In light of Black History Month and the recent inauguration of America's first African American president, religion professor Raymond Carr considers the role of black history in the American story.

Ray Carr

For scholars and citizens who take the long view of history, the election of Barack Obama represents an auspicious moment. His election represents a turning point in relation to the last eight years which have been plagued by political polarization, financial mismanagement, American imperialism, and wars-issues far too complex to blame on any single individual or administration. But the election also possibly represents a turning point from what many authorities call this nation's original sin of slavery and its surrogate sins of segregation, racism and exclusion. Nevertheless, any view of America's history should be steeped in a healthy dose of realism, and this first Black History Month since the election of America's first black president subtly provides a caveat I am convinced we all need as we look hopefully toward the future.

Black history is American history. This acknowledgment should not motivate us to call for an elimination of black history month, although Carter G. Woodson did not intend for Negro History Week to be a perpetual celebration; it should rather encourage us to remember that Black History Month emerged because blacks (and many others) were historically discriminated against. Underscoring that discrimination was their exclusion from full participation in the American dream, a dream for which many blacks died valiantly in America's wars. It is also a dream which many blacks struggled to perfect, especially the nation's traditions of liberty and justice, the right to an education and fair representation.

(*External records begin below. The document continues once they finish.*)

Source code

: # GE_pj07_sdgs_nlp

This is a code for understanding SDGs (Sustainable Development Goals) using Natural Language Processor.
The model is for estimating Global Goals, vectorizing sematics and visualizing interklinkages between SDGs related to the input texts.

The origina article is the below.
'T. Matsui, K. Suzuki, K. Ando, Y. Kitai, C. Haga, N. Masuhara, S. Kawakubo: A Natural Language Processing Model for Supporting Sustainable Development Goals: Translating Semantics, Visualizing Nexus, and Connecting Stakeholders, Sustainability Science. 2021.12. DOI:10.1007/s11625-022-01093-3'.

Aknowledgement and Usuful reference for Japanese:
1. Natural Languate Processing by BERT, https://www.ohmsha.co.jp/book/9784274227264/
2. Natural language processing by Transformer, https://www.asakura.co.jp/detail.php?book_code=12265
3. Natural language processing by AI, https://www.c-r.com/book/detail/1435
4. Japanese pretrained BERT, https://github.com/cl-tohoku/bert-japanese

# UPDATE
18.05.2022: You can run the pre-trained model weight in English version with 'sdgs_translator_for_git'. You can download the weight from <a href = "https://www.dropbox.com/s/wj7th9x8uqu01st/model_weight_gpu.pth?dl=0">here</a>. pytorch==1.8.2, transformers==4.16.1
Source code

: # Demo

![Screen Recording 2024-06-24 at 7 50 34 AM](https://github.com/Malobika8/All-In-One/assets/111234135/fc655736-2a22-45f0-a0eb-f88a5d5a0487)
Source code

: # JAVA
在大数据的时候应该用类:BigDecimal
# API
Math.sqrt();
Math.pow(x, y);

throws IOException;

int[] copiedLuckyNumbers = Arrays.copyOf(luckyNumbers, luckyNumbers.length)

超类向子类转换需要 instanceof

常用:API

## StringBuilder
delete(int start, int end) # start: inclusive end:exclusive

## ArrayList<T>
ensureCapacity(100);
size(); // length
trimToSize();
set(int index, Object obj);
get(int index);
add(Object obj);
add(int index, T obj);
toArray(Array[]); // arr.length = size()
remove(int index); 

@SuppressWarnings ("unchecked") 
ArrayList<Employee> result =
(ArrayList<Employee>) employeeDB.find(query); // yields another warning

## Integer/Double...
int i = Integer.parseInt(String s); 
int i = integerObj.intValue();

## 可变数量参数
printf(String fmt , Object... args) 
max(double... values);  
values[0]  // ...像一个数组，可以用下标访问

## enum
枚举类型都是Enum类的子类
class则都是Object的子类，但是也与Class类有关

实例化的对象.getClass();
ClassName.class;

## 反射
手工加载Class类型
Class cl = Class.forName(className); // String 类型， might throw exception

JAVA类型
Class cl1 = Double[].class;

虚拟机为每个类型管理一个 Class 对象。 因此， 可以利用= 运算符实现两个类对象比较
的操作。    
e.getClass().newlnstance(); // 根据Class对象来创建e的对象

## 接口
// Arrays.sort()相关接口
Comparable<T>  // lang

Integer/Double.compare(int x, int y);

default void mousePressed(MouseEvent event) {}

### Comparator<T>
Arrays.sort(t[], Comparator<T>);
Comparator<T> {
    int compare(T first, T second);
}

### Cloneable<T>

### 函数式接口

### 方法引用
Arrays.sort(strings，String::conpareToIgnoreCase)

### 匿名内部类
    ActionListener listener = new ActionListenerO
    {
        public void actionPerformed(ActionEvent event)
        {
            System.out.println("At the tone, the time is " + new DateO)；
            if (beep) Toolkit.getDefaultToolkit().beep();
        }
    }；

At this auspicious moment in history, black history when understood as American history, points in two directions. It reminds us that the drama of history contains contradictions-the good and the bad. It reminds us of a tragic past and calls us to be suspicious of what the theologian Reinhold Niebuhr, in The Irony of American History (1952), has called "our dreams of managing history;" our dreams of managing the future. It reminds us that our insight into history and the future is always partial, limited, and ambiguous and sometimes includes dreams that can exclude the dreams of others.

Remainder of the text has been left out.